Moreover, that "marijuana should be made immediately available for medical use, as should other drugs that are proven to have medical benefits," is unfortunately a drug-legalizer's red-herring.

Who is to decide what constitutes "proven medical benefits"? Philosophical bias pervades the medical profession. I am afraid this can only mean what biased, ethnocentric, allopathic physicians deem is appropriate. The situation is decidedly more complicated than Mayor Schmoke seems to realize.

The inhumane laws prohibiting the use of any drugs should be struck down for the one reason Mayor Schmoke, as well as his alleged adversaries, find most objectionable: People have a right to use drugs. Federal "drug czars," mayors and doctors have no right to protect people from themselves.

Jeffrey A. Schaler

Silver Spring

____________ Four years ago, Mayor Kurt L. Schmoke put forth the controversial idea that drugs should be decriminalized. He was hoping, at least, to thrust the idea into the national dialogue.

The Sun, at the time, didn't endorse the idea but has recently reversed its resistance to it.

Sun columnist Michael Olesker has written two columns that would seem to agree that, yes, it is time for the dialogue to begin.

Olesker wrote a mini-bio -- a profile of a mid-level drug dealer who makes $350,000 a year selling drugs to his underlings. His money is gone -- on cars, wild weekends at the Ramada Hotel and other self-improvements. When asked about the idea of decriminalization and how it would affect his life, he answered, "It would put me out of business."

"When?"

"Tomorrow."

Could it possibly be so simple to eliminate the value of a cheap substance and, therefore, the violence of the trade in that substance? Overnight? Let's take the chance.

There is a school of anthropology which says, curiously, in many differing societies in many different centuries, a figure of about six percent of the members of those unrelated cultures chose to indulge in self-destructive behavior. That behavior could be over-eating, sexual indulgence, sociopathic aggression or drug abuse.

The figure of 6 percent is a stable one -- unless the abused substance is outlawed and thus given an artificial value, the kind of value we see in our neighborhoods. Then the percentage of abusers explodes.

The drugs themselves are relatively cheap to produce; it's only the illegality of them that makes them expensive.

That expense makes it necessary for a dealer to market -- to push -- his product to more and more new users, who then need more and more of their "friends" to buy from them, making more users turn into more pushers. And the beat goes on.

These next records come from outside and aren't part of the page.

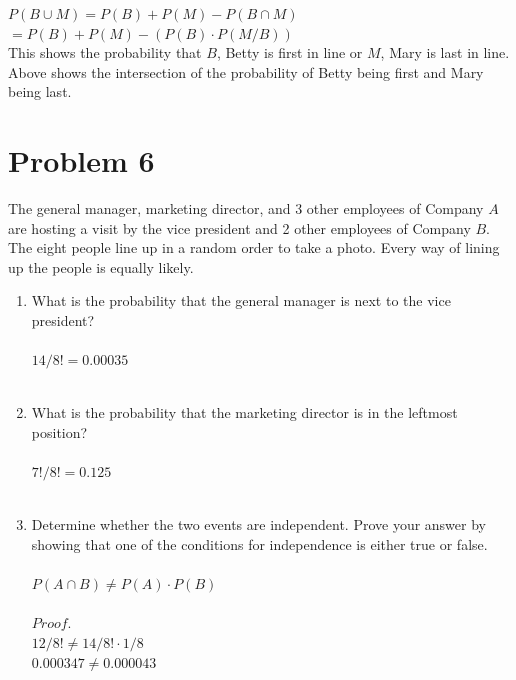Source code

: \documentclass{amsart}
\theoremstyle{definition}
\theoremstyle{Exercise}
\theoremstyle{remark}
\theoremstyle{rule}
\numberwithin{equation}{section}
\begin{document}
$P(B\cup M) = P(B) + P(M) - P(B\cap M)$\\
$= P(B) + P(M) - (P(B)\cdot P(M/B))$\\

This shows the probability that $B$, Betty is first in line or $M$, Mary is last in line.  Above shows the intersection of the probability of Betty being first and Mary being last.\\

  \newpage
  \section*{Problem 6}
The general manager, marketing director, and 3 other employees of Company $A$ are hosting a visit by the vice president and 2 other employees of Company $B$. The eight people line up in a random order to take a photo. Every way of lining up the people is equally likely.
\begin{enumerate}[label=(\alph*)]
  \item What is the probability that the general manager is next to the vice president?
\\\\
  $14/8! = 0.00035$
\\\\
  \item What is the probability that the marketing director is in the leftmost position?
\\\\
  $7!/8! = 0.125$
\\\\
  \item Determine whether the two events are independent. Prove your answer by showing that one of the conditions for independence is either true or false.
 \\\\
  $P(A\cap B) \neq P(A) \cdot P(B)$\\\\
  $Proof.$\\
  $12/8! \neq 14/8! \cdot 1/8$\\
  $0.000347 \neq 0.000043$
  
\\\\
\end{enumerate}
\end{document}
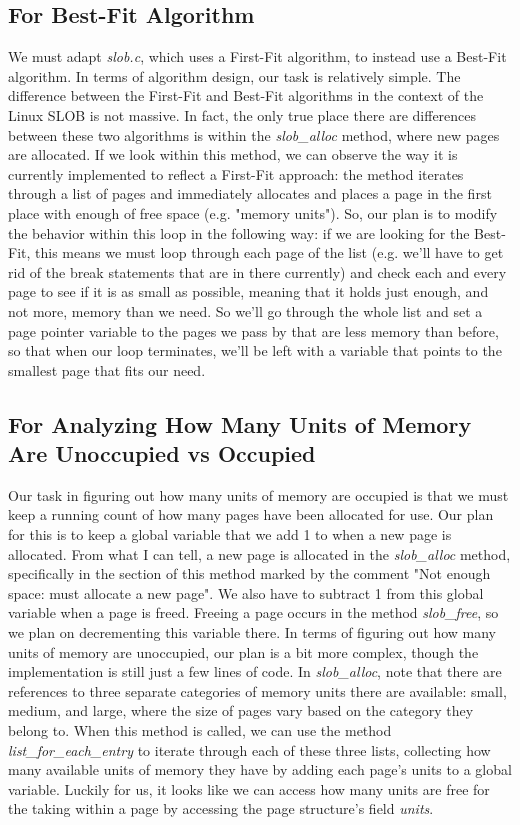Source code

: \documentclass[letterpaper,10pt,titlepage]{article}
\begin{document}
\subsection{For Best-Fit Algorithm}
We must adapt \emph{slob.c}, which uses a First-Fit algorithm, to instead use a Best-Fit algorithm. In terms of algorithm design, our task is relatively simple. The difference between the First-Fit and Best-Fit algorithms in the context of the Linux SLOB is not massive. In fact, the only true place there are differences between these two algorithms is within the \emph{slob\_alloc} method, where new pages are allocated. If we look within this method, we can observe the way it is currently implemented to reflect a First-Fit approach: the method iterates through a list of pages and immediately allocates and places a page in the first place with enough of free space (e.g. "memory units"). So, our plan is to modify the behavior within this loop in the following way: if we are looking for the Best-Fit, this means we must loop through each page of the list (e.g. we'll have to get rid of the break statements that are in there currently) and check each and every page to see if it is as small as possible, meaning that it holds just enough, and not more, memory than we need. So we'll go through the whole list and set a page pointer variable to the pages we pass by that are less memory than before, so that when our loop terminates, we'll be left with a variable that points to the smallest page that fits our need. 
\subsection{For Analyzing How Many Units of Memory Are Unoccupied vs Occupied}
Our task in figuring out how many units of memory are occupied is that we must keep a running count of how many pages have been allocated for use. Our plan for this is to keep a global variable that we add 1 to when a new page is allocated. From what I can tell, a new page is allocated in the \emph{slob\_alloc} method, specifically in the section of this method marked by the comment "Not enough space: must allocate a new page". We also have to subtract 1 from this global variable when a page is freed. Freeing a page occurs in the method \emph{slob\_free}, so we plan on decrementing this variable there.
In terms of figuring out how many units of memory are unoccupied, our plan is a bit more complex, though the implementation is still just a few lines of code. In \emph{slob\_alloc}, note that there are references to three separate categories of memory units there are available: small, medium, and large, where the size of pages vary based on the category they belong to. When this method is called, we can use the method \emph{list\_for\_each\_entry} to iterate through each of these three lists, collecting how many available units of memory they have by adding each page's units to a global variable. Luckily for us, it looks like we can access how many units are free for the taking within a page by accessing the page structure's field \emph{units}.  
\end{document}
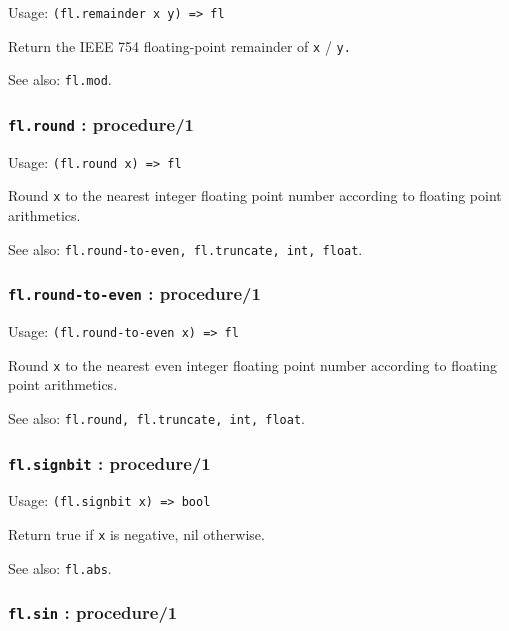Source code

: \documentclass[
]{article}
\newcommand{\passthrough}[1]{#1}
\begin{document}
Usage: \passthrough{\lstinline!(fl.remainder x y) => fl!}

Return the IEEE 754 floating-point remainder of
\passthrough{\lstinline!x!} / \passthrough{\lstinline!y.!}

See also: \passthrough{\lstinline!fl.mod!}.

\hypertarget{fl.round-procedure1}{%
\subsubsection{\texorpdfstring{\texttt{fl.round} :
procedure/1}{fl.round : procedure/1}}\label{fl.round-procedure1}}

Usage: \passthrough{\lstinline!(fl.round x) => fl!}

Round \passthrough{\lstinline!x!} to the nearest integer floating point
number according to floating point arithmetics.

See also:
\passthrough{\lstinline!fl.round-to-even, fl.truncate, int, float!}.

\hypertarget{fl.round-to-even-procedure1}{%
\subsubsection{\texorpdfstring{\texttt{fl.round-to-even} :
procedure/1}{fl.round-to-even : procedure/1}}\label{fl.round-to-even-procedure1}}

Usage: \passthrough{\lstinline!(fl.round-to-even x) => fl!}

Round \passthrough{\lstinline!x!} to the nearest even integer floating
point number according to floating point arithmetics.

See also: \passthrough{\lstinline!fl.round, fl.truncate, int, float!}.

\hypertarget{fl.signbit-procedure1}{%
\subsubsection{\texorpdfstring{\texttt{fl.signbit} :
procedure/1}{fl.signbit : procedure/1}}\label{fl.signbit-procedure1}}

Usage: \passthrough{\lstinline!(fl.signbit x) => bool!}

Return true if \passthrough{\lstinline!x!} is negative, nil otherwise.

See also: \passthrough{\lstinline!fl.abs!}.

\hypertarget{fl.sin-procedure1}{%
\subsubsection{\texorpdfstring{\texttt{fl.sin} :
procedure/1}{fl.sin : procedure/1}}\label{fl.sin-procedure1}}
\end{document}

Make Hershey bars illegal. I'm convinced that there are some crazies among us who, when they ate their last one, would hit you over the head to get yours.

Soon after, the vermin would move in to capitalize on the chocoholic's addiction, find an illegal supply and make your next illegal bar cost $800.

How many muggings, car thefts, carjackings, policemen shot, babies shot on front stoops and other drug-involved atrocities must we endure before reason breaks out?